Saat ototnya tak kuat lagi menahan berat tulang-belulang yang menyanggah tubuhnya, akhirnya dia jatuh juga tersungkur tak berdaya. Tak perduli lagi pada endapan embun malam yang mulai merayapi tengkuknya yang polos tanpa penutup apapun.

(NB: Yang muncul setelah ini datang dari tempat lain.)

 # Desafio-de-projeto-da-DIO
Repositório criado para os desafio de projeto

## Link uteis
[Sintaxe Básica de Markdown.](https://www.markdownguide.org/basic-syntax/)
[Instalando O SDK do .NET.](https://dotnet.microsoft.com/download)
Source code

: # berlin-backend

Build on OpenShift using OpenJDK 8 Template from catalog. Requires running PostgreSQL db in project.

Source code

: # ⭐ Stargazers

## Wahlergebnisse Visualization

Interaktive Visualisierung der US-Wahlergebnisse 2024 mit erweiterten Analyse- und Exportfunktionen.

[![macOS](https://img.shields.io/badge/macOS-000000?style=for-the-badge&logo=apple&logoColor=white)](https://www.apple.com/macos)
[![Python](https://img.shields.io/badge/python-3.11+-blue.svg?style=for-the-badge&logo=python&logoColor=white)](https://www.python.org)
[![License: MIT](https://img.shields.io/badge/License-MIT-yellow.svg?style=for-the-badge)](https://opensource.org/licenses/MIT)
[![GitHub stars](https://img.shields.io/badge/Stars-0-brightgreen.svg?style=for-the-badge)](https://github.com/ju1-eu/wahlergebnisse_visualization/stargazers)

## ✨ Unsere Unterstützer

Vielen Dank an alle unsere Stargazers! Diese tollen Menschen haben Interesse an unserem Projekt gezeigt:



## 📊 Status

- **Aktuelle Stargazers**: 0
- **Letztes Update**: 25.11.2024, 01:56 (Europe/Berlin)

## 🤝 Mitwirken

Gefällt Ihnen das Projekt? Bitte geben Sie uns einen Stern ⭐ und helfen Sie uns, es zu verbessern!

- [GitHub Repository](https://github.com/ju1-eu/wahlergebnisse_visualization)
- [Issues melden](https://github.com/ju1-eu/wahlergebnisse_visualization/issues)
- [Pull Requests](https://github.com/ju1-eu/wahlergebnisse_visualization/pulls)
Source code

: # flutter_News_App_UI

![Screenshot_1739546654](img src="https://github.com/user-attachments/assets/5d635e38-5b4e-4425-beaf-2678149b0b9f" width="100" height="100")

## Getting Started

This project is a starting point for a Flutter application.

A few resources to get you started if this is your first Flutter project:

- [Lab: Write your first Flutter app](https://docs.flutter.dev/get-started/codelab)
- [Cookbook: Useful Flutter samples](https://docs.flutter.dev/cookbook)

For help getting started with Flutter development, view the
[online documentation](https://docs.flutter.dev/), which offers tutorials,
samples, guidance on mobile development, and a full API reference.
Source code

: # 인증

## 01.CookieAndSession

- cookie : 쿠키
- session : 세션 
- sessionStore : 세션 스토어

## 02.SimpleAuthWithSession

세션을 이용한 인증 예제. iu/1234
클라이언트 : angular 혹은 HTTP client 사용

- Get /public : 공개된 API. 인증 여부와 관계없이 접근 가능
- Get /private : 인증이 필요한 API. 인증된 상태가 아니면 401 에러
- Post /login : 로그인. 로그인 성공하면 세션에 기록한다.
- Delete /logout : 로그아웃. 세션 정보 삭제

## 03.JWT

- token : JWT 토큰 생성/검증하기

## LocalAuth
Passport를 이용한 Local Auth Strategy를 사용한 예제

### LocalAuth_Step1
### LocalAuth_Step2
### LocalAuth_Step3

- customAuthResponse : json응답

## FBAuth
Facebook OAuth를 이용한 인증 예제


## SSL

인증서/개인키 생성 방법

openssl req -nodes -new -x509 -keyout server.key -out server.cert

Dia coba untuk menarik sebuah sapu tangan dari saku celananya untuk menghapus sedikit sisa muntahan sembari mengumpat habis-habisan akan kesialan yang dihadapinya malam ini. Nafastiti, kucing kesayangannya, berlari kian kemari mengelilingi dirinya bagaikan amukan badai yang tak berhenti terus bolak – balik seperti menyadari apa yang terjadi pada tuannya. Aruna mengerenyit sebentar saat kucing itu melompat dan jatuh tepat diatas perut perihnya. Dengan cepat kucing itu direngkuhnya kemudian membelai bulu indahnya untuk sekedar menenangkannya.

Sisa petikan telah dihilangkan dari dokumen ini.